Bug,
You're going to get great photos as long as you use the camera right and have a good lense. Unfortunately, if a pro photographer stood next to you and took the exact same shots with a Canon 1D or other pro camera (we're talking $7000+ cameras here), it would be clear which camera took better and sharper pictures. It's like going from a $40k corvette (50D) to a $500k competition model porsche. Yea the corvette is a nice car with great performance, but it's not gonna win in a real race.
That said, only someone selling their photos or an absolute perfectionist would ever really care. Plus if you shoot in RAW format, post processing using software can dramatically improve image quality. One big place you'll want to use post processing is chromatic abberation and fringing. Almost all digital cameras show a purple fringe on line edges in certain circumstances. Better cameras and better lenses have less of a problem, but they all still have fringing. It's something you have to live with when you use a digital camera. The good news is that you can eliminate the fringing in software by post processing.
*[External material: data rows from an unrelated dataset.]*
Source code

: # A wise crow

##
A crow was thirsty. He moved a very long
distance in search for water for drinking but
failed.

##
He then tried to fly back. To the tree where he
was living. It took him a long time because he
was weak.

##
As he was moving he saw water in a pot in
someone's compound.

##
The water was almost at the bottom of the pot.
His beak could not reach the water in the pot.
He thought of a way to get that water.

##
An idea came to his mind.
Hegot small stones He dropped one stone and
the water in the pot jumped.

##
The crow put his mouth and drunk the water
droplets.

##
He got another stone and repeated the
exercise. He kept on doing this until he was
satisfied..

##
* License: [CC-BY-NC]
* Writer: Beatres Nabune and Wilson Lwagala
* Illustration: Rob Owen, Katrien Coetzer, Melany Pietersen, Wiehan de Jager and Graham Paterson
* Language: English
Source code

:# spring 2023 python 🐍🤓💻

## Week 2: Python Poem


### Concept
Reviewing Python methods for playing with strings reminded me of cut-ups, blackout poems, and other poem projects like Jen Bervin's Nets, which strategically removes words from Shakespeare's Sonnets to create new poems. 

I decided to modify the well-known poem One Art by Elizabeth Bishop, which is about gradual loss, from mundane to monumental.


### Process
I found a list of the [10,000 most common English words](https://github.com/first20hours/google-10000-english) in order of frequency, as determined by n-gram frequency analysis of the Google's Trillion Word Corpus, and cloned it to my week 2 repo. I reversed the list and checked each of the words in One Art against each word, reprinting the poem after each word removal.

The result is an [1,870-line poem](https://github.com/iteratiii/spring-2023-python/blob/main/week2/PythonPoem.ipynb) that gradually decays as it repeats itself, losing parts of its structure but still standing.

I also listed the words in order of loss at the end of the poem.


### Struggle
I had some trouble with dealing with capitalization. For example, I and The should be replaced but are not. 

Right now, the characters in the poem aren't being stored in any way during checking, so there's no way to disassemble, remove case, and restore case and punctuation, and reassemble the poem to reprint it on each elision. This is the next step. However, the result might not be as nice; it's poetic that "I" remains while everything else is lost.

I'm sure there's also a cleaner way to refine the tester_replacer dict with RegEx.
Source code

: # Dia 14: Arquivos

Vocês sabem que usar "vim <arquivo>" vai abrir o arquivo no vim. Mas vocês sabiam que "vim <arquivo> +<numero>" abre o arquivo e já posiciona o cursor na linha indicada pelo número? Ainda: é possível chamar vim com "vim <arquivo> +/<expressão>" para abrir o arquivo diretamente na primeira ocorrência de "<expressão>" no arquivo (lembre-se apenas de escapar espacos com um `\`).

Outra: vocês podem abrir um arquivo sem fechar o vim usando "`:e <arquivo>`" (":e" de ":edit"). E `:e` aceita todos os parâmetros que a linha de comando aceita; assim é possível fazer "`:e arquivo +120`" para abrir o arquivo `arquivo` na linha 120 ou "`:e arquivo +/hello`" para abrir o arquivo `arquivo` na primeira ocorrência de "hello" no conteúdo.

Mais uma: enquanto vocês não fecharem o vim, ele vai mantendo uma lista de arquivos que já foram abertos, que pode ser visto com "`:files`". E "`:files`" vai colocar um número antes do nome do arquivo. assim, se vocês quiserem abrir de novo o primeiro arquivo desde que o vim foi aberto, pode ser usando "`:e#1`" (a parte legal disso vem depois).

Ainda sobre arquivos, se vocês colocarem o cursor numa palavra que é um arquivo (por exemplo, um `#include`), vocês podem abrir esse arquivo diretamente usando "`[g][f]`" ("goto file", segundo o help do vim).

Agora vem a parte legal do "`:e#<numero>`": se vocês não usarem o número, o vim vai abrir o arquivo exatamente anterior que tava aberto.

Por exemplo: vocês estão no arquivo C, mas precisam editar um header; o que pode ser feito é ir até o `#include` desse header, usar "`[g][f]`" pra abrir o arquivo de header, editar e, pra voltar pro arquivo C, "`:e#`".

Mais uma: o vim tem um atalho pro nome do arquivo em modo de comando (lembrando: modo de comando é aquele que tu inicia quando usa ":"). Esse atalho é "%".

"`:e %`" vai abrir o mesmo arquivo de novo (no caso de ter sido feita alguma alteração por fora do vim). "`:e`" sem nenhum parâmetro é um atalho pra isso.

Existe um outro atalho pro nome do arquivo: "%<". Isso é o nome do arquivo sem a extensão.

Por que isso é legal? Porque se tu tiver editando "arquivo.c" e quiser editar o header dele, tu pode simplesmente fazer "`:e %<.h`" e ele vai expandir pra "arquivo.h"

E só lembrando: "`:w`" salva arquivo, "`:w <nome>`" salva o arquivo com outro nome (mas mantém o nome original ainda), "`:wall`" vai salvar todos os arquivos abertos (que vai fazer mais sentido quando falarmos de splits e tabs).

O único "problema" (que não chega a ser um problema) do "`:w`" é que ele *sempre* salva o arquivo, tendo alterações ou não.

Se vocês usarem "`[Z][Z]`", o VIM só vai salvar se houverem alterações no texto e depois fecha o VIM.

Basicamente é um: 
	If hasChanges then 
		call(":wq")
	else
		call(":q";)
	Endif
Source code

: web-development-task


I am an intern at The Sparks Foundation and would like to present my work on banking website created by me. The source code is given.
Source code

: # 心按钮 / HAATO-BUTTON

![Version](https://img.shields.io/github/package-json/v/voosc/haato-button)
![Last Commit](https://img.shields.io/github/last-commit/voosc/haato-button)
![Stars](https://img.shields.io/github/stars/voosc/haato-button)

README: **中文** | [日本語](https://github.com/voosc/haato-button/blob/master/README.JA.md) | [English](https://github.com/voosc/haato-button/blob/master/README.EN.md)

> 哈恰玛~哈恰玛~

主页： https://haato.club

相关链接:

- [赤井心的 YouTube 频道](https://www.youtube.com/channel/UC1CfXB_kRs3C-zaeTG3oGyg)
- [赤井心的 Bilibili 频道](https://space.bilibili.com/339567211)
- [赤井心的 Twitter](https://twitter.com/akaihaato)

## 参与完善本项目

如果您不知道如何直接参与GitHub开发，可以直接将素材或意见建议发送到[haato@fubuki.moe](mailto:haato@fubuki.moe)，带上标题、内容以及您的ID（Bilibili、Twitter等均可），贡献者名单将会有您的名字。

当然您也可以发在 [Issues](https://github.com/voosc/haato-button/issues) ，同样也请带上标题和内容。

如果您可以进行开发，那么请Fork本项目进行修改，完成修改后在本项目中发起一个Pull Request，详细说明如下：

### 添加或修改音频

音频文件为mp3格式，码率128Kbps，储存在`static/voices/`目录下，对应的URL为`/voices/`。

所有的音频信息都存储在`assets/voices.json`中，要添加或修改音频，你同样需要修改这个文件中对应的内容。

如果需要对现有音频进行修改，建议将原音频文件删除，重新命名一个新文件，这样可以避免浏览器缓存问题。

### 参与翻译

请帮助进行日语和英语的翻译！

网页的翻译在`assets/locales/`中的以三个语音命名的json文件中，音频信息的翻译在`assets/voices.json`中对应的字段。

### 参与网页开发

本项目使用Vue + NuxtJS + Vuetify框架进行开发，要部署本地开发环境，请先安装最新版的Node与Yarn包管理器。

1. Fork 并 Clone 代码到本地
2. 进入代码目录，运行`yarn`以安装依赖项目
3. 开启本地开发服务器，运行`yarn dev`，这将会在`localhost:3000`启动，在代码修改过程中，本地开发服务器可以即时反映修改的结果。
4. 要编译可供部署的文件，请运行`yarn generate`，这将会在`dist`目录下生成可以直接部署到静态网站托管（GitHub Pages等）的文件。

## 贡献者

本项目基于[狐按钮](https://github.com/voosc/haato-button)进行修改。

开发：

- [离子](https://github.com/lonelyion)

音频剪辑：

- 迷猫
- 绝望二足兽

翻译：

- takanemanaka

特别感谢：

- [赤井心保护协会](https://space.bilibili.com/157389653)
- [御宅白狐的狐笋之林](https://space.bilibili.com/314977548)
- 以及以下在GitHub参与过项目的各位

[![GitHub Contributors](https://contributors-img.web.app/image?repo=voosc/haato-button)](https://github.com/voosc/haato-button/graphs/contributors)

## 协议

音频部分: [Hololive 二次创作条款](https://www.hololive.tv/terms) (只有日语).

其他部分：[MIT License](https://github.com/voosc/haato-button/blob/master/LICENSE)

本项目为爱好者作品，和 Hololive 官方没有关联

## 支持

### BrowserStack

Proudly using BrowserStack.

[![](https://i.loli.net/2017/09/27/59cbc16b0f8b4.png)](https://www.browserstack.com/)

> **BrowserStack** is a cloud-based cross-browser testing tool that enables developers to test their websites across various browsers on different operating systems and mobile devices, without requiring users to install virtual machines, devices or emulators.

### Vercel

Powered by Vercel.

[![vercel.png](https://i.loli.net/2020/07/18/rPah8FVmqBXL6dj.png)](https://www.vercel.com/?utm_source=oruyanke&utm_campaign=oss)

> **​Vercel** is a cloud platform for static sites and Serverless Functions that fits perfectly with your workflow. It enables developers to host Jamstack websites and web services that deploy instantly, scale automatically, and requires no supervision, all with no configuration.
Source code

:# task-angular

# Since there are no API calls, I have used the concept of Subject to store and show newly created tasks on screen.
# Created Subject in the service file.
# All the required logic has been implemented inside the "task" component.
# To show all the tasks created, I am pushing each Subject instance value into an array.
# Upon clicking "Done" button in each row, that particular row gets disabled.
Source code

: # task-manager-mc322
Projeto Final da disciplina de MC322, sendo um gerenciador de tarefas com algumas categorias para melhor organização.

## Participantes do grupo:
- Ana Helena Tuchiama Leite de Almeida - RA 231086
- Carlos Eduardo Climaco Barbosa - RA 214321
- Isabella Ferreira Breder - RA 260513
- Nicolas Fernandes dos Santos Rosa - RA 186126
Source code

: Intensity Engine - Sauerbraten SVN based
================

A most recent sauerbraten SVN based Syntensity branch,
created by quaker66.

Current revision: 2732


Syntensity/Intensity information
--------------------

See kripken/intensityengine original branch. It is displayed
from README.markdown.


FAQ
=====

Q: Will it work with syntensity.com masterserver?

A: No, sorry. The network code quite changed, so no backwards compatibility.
So basically take a bazilion shots, and the ones you like, spend an hour touching them up on your computer before printing/cropping/enlarging/whatever. That's the same whether it's a D50 or 1D.
If I needed a camera NOW, I'd probably get the D50. It's more than good enough, is priced pretty well, and it would be a great tool to learn how to use DSLR cameras. Then if I decided if I wanted to make a step up to a better Nikon, I could keep the lense and buy a better body like the D200 or one of their pro cameras. But I couldn't get much use from it right now so I'm going to wait a bit I think. Maybe they'll fix the problem with the D200 and once it's been on the market a bit, maybe the price will come down a bit too. I read that Canon's 20D replacement is due out 2Q 2006, and that will undoubtedly give the Nikon D200 some competition.